Technology is unavoidable in this day and age and it certainly has the potential to make everyone’s lives so much easier. That is, of course, when it works. When something goes wrong, no matter how small or large, the impact can be catastrophic. It is inevitable that technology will fail us at one point or another, and knowing that means it is entirely possible to have a business continuity plan – including a crisis comms plan - in place for when that time comes.

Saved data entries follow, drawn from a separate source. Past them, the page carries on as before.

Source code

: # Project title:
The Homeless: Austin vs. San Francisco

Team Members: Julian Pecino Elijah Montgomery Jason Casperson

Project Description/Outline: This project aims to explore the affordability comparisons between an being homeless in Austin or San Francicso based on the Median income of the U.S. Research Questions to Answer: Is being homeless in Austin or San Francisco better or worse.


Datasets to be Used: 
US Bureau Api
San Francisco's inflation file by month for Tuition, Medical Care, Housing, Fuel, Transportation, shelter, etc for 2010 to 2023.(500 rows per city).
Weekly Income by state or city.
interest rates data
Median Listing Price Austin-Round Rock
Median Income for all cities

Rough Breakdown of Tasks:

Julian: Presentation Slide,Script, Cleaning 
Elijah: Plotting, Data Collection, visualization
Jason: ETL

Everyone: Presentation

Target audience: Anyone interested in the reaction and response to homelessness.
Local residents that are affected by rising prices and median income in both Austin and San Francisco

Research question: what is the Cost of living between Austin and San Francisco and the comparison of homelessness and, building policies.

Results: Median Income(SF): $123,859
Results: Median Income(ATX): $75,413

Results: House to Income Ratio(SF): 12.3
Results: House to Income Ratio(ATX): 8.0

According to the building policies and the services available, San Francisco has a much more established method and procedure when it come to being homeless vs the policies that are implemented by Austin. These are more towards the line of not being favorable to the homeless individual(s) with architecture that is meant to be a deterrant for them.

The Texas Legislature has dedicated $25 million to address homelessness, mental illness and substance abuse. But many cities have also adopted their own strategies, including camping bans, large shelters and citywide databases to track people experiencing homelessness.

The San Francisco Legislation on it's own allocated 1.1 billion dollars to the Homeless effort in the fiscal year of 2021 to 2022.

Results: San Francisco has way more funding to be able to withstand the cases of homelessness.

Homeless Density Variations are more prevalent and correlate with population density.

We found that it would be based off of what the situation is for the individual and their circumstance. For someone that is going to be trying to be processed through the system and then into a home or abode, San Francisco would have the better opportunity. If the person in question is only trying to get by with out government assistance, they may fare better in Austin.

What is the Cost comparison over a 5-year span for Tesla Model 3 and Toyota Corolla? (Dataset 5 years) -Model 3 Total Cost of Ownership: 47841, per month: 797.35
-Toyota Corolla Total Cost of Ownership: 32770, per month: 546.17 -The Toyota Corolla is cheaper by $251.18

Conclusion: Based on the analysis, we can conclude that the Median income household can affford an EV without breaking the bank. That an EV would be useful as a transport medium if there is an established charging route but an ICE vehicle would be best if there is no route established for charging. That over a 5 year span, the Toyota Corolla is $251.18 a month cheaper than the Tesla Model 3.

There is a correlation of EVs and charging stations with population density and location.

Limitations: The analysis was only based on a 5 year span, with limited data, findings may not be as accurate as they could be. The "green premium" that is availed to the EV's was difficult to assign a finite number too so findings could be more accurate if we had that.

Perhaps there was a plan in place for BA, but it’s clear that it didn’t compensate for the situation at hand. None of the communications systems worked and there are reports of a clear lack of knowledge on the staff’s part in communicating what was wrong to the concerned customers which resulted in a complete stop of any business function. There are certainly logistical plans in place for when an airplane breaks down to accommodate for the continuation of business, so why should a communication plan be any different?
If anything is learned from this blunder I certainly hope that it is the significance of having a strong, stable, and comprehensive communication plan in place for absolutely any scenario. Some important factors to ensure aren’t overlooked are listed below:
Network: Establishing a network of people within the company that will be spearheading the communication plan is first and foremost. Without an up-to-date network and alternative channels of communication in place then the whole plan will fail. This network should include the company spokesperson and senior management along with the associated person heading up the comms plan.
Speed: Ensuring that the right information is flowing to the right people within an appropriate amount of time is the next step. The rise of the ‘citizen witness’ through social media means that going through a long approvals process at corporate speed is just not good enough. It allows time for other angles and stories to get out to the public and it loses the ability to control the message. The recent CIPR International Global PRactice Conference highlighted the 15-30-60-90 rule for crisis comms – start comms 15 minutes after a crisis; confirm information at 30 minutes; provide fuller media interviews at 60 minutes; and hold a formal press briefing at 90 minutes.
Flexibility: The plan should be firm yet adaptable. It should be able to conform to events as they change and develop respectively.
What has become abundantly clear not only from this BA fiasco, but from other corporate comms disasters this year (think United Airlines), is that having a crisis comms plan in place is both entirely necessary and entirely possible. Examples like this also underline why public relations should be valued at board level and how PR professionals can contribute to ensuring the ship (if you excuse the mixed transport metaphor!) will sail smoothly, even in choppy waters.